I have a box in my closet filled with notebooks. Some are from college, some from the early years of my career, some from the first months after my children were born. They are messy, half-finished, full of lists and fragments and sketches I no longer understand. I have not opened most of them in years.
They are, by any practical measure, useless. And I would not give them up for anything.
This is the tension at the heart of memory in the age of AI: we now have tools that can remember everything, organize everything, retrieve anything. And yet the things that matter most to us are often the things we remember imperfectly, selectively, humanly.
The promise of total recall
AI memory tools are getting remarkably good. They can summarize months of conversations, surface patterns in your own thinking, remind you of commitments you made six weeks ago. They can turn a chaotic pile of notes into a structured knowledge base. They can remember the name of the person you met at that conference, the book someone recommended in passing, the idea you had at 2 a.m. that you were sure you would remember in the morning.
This is genuinely useful. The amount of information that slips through the cracks of a busy life is enormous, and most of it slips because our tools for capturing it are clumsy and our tools for retrieving it are worse.

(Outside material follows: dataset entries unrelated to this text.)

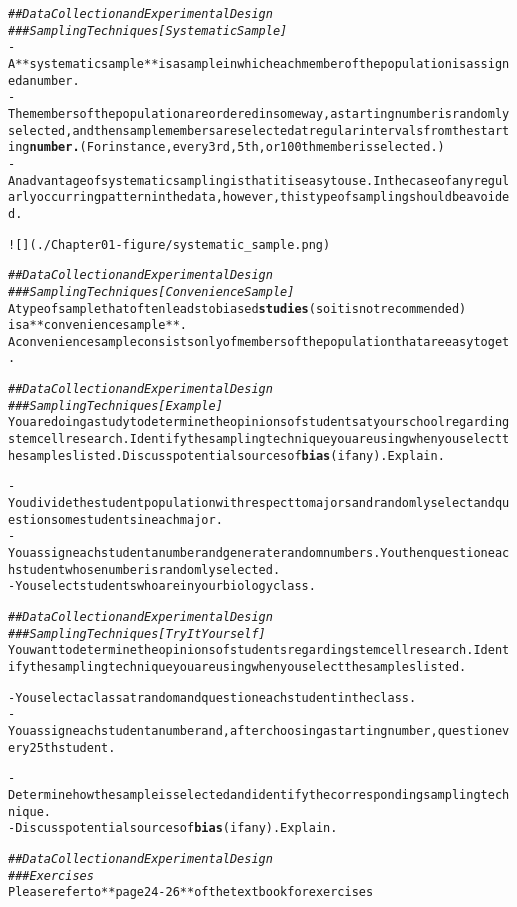 \documentclass{article}\usepackage[]{graphicx}\usepackage[]{color}
\makeatletter
\newcommand{\hlcom}[1]{\textcolor[rgb]{0.678,0.584,0.686}{\textit{#1}}}%
\newcommand{\hlkwd}[1]{\textcolor[rgb]{0.737,0.353,0.396}{\textbf{#1}}}%
\newenvironment{kframe}{%
 \def\at@end@of@kframe{}%
 \ifinner\ifhmode%
  \def\at@end@of@kframe{\end{minipage}}%
  \begin{minipage}{\columnwidth}%
 \fi\fi%
 \def\FrameCommand##1{\hskip\@totalleftmargin \hskip-\fboxsep
 \colorbox{shadecolor}{##1}\hskip-\fboxsep
     \hskip-\linewidth \hskip-\@totalleftmargin \hskip\columnwidth}%
 \MakeFramed {\advance\hsize-\width
   \@totalleftmargin\z@ \linewidth\hsize
   \@setminipage}}%
 {\par\unskip\endMakeFramed%
 \at@end@of@kframe}
\newenvironment{knitrout}{}{} %
\makeatother
\begin{document}
\begin{knitrout}
\begin{kframe}
\begin{alltt}
\hlcom{## Data Collection and Experimental Design}
\hlcom{### Sampling Techniques [Systematic Sample]}
- A **systematic sample** is a sample in which each member of the population is assigned a number.
- The members of the population are ordered in some way, a starting number is randomly selected, and then sample members are selected at regular intervals from the starting \hlkwd{number.} (For instance, every 3rd, 5th, or 100th member is selected.)
- An advantage of systematic sampling is that it is easy to use. In the case of any regularly occurring pattern in the data, however, this type of sampling should be avoided.

![](./Chapter01-figure/systematic_sample.png)

\hlcom{## Data Collection and Experimental Design}
\hlcom{### Sampling Techniques [Convenience Sample]}
A type of sample that often leads to biased \hlkwd{studies} (so it is not recommended)
is a **convenience sample**. 
A convenience sample consists only of members of the population that are easy to get.

\hlcom{## Data Collection and Experimental Design}
\hlcom{### Sampling Techniques [Example]}
You are doing a study to determine the opinions of students at your school regarding stem cell research. Identify the sampling technique you are using when you select the samples listed. Discuss potential sources of \hlkwd{bias} (if any). Explain.

- You divide the student population with respect to majors and randomly select and question some students in each major.
- You assign each student a number and generate random numbers. You then question each student whose number is randomly selected.
- You select students who are in your biology class.

\hlcom{## Data Collection and Experimental Design}
\hlcom{### Sampling Techniques [Try It Yourself]}
You want to determine the opinions of students regarding stem cell research. Identify the sampling technique you are using when you select the samples listed.

- You select a class at random and question each student in the class.
- You assign each student a number and, after choosing a starting number, question every 25th student.

- Determine how the sample is selected and identify the corresponding sampling technique.
- Discuss potential sources of \hlkwd{bias} (if any). Explain.

\hlcom{## Data Collection and Experimental Design}
\hlcom{### Exercises}
Please refer to **page 24-26** of the textbook for exercises


\end{alltt}
\end{kframe}
\end{knitrout}
\end{document}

But total recall is not the same as meaningful memory. And the difference matters more than we think.
Memory is not a filing cabinet. It is a garden. Some things are meant to grow. Some are meant to compost. And some are meant to be forgotten entirely.
The weight of keeping everything
There is a psychological cost to never forgetting. When every conversation is logged, every note is searchable, every passing thought is preserved, you lose the natural process by which your mind decides what matters.

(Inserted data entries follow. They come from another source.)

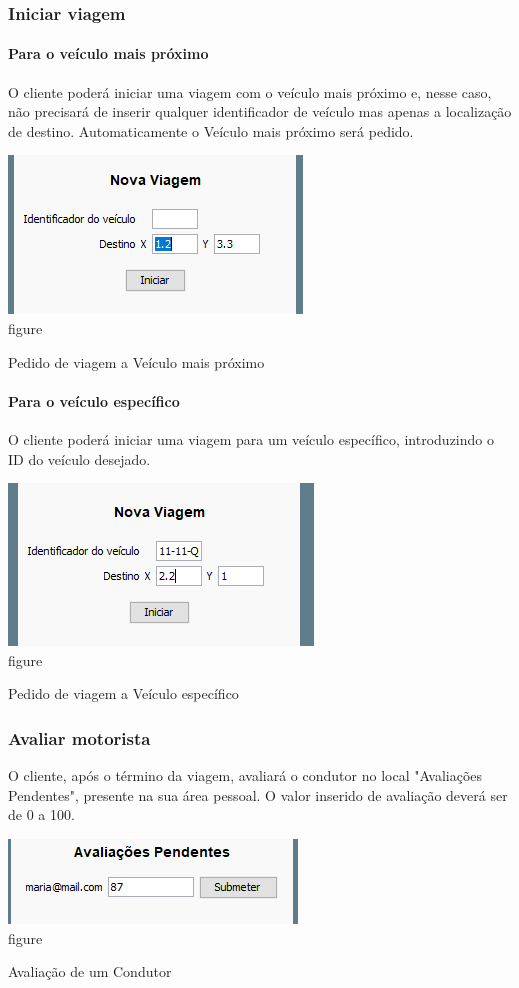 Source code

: \documentclass[a4paper]{article}
\begin{document}
\subsubsection{Iniciar viagem}
\paragraph{Para o veículo mais próximo}
O cliente poderá iniciar uma viagem com o veículo mais próximo e, nesse caso, não precisará de inserir qualquer identificador de veículo mas apenas a localização de destino. Automaticamente o Veículo mais próximo será pedido.
\begin{center}
  \includegraphics[scale=0.75]{cliente_viagemprox}\\
  \caption{figure}{Pedido de viagem a Veículo mais próximo}
  \label{fig:picture}
\end{center}
\paragraph{Para o veículo específico}
O cliente poderá iniciar uma viagem para um veículo específico, introduzindo o ID do veículo desejado.
\begin{center}
  \includegraphics[scale=0.75]{cliente_viagemid}\\
  \caption{figure}{Pedido de viagem a Veículo específico}
  \label{fig:picture}
\end{center}
\subsubsection{Avaliar motorista}
O cliente, após o término da viagem, avaliará o condutor no local "Avaliações Pendentes", presente na sua área pessoal. O valor inserido de avaliação deverá ser de 0 a 100.
\begin{center}
  \includegraphics[scale=0.75]{cliente_avaliacao}\\
  \caption{figure}{Avaliação de um Condutor}
  \label{fig:picture}
\end{center}
\end{document}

Human memory is selective for a reason. We remember the feeling of a conversation more than the words. We remember the turning points, not the transitions. We compress years into a handful of vivid scenes, and those scenes become the story we tell ourselves about who we are.
AI does not compress. It accumulates. And accumulation without curation is not memory — it is hoarding.
Notes as thinking, not recording
The most valuable notes I have ever taken are not the ones that captured information accurately. They are the ones where I was thinking on paper — working something out, arguing with myself, trying to connect two ideas that did not obviously belong together.
These notes are often wrong. They are frequently incomplete. But they are evidence of a mind in motion, and returning to them years later is like finding a conversation with a younger version of myself.
When AI takes notes for you — summarizing meetings, transcribing conversations, extracting action items — it captures the content but loses the thinking. The summary is clean and correct, but it is not yours. It did not come from the effort of deciding what was important enough to write down.
That act of deciding — this matters, this does not — is itself a form of understanding. When you take your own notes, you are not just recording. You are processing. You are choosing. You are making meaning.
A framework for what to keep
Not everything deserves to be remembered. And not everything that is remembered needs to be remembered by a machine. Here is a framework I have found useful:
Let AI remember the operational. Meeting notes, project timelines, reference information, contact details, recurring schedules. These are the things that slip through human memory not because they are unimportant, but because they are numerous. AI is excellent at holding this kind of information reliably and retrieving it quickly.
Keep the personal in your own hands. Journals, reflections, letters to your future self, the messy notes where you are working something out. These are the artifacts of your inner life, and they should bear the marks of your own hand — your handwriting, your word choices, your crossed-out sentences and margin doodles.
Let some things disappear. Not every thought needs to be captured. Not every conversation needs a transcript. The meal you cooked last Tuesday, the small argument that resolved itself, the forgettable Wednesday — these are the things that healthy forgetting takes care of. Trust the process.
Memory and identity
The deepest reason to think carefully about memory is that memory is identity. The story you tell about your past is the story you tell about who you are. If that story is curated entirely by an algorithm — optimized for relevance, stripped of the messy parts, organized into neat categories — it may be efficient, but it will not be yours.
Your memory should have gaps. It should have distortions. It should have the warm glow of nostalgia and the sharp edges of regret. These imperfections are not bugs. They are the texture of a human life, and they are what make your story different from anyone else's.
I still write in paper notebooks. Not for everything — my grocery list lives on my phone, my work notes live in shared docs, my calendar is digital. But the thinking I want to keep, the reflections I want to find in ten years, the letters I write to my children about who they are right now — those go on paper, in my handwriting, imperfect and irreplaceable.
The box in my closet is not a backup system. It is a self-portrait, drawn slowly, over years, in fragments. No AI could have written it for me. And no AI should.